### Task statement
Extract each line holding the word "inclusion" from the entries.

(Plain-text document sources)

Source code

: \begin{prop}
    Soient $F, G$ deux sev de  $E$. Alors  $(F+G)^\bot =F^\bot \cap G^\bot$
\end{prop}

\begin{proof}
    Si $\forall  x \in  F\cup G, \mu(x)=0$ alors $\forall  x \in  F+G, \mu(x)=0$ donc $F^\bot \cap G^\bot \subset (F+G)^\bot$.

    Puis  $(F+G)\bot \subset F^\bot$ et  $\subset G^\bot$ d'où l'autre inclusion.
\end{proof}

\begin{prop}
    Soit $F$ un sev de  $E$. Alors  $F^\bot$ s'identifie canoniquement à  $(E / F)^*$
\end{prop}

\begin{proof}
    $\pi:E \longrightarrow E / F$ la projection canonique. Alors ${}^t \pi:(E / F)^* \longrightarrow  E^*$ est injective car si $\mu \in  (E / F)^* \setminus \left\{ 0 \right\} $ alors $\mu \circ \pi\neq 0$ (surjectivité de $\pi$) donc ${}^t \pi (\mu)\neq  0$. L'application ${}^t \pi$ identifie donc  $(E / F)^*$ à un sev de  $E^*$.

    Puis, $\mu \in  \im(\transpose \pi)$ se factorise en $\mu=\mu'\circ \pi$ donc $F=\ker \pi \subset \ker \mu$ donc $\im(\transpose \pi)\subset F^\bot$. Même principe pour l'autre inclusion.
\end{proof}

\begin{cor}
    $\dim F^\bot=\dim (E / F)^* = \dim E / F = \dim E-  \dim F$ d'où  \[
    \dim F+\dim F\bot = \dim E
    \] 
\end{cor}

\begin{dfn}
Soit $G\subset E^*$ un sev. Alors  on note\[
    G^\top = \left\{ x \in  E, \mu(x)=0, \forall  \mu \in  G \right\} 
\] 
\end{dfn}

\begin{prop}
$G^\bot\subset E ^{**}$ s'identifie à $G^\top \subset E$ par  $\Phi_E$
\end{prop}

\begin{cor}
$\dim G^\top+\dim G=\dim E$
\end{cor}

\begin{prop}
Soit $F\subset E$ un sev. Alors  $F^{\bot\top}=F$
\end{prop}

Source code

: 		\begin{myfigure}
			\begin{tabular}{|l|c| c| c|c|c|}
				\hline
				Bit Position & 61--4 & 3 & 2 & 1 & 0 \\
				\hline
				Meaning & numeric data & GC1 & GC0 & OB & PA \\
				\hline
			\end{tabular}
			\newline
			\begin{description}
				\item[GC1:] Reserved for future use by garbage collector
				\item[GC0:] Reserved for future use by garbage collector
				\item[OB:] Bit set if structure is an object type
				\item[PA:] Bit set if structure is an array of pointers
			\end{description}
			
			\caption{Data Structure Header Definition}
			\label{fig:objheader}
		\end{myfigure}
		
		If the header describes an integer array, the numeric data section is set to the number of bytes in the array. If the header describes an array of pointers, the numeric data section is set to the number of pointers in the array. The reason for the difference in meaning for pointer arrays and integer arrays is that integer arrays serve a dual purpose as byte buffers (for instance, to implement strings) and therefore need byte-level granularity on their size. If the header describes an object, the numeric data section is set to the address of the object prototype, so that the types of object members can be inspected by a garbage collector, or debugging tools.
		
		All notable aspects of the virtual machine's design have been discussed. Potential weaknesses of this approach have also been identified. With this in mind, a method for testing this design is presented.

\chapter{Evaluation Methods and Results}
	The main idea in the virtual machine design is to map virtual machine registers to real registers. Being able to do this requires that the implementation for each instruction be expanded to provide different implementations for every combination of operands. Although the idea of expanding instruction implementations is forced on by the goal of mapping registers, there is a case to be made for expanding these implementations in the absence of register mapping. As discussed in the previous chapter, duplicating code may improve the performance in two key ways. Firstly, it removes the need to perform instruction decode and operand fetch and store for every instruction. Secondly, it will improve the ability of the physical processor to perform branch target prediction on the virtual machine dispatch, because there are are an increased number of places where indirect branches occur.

### Reply to the task
    Puis  $(F+G)\bot \subset F^\bot$ et  $\subset G^\bot$ d'où l'autre inclusion.
    Puis, $\mu \in  \im(\transpose \pi)$ se factorise en $\mu=\mu'\circ \pi$ donc $F=\ker \pi \subset \ker \mu$ donc $\im(\transpose \pi)\subset F^\bot$. Même principe pour l'autre inclusion.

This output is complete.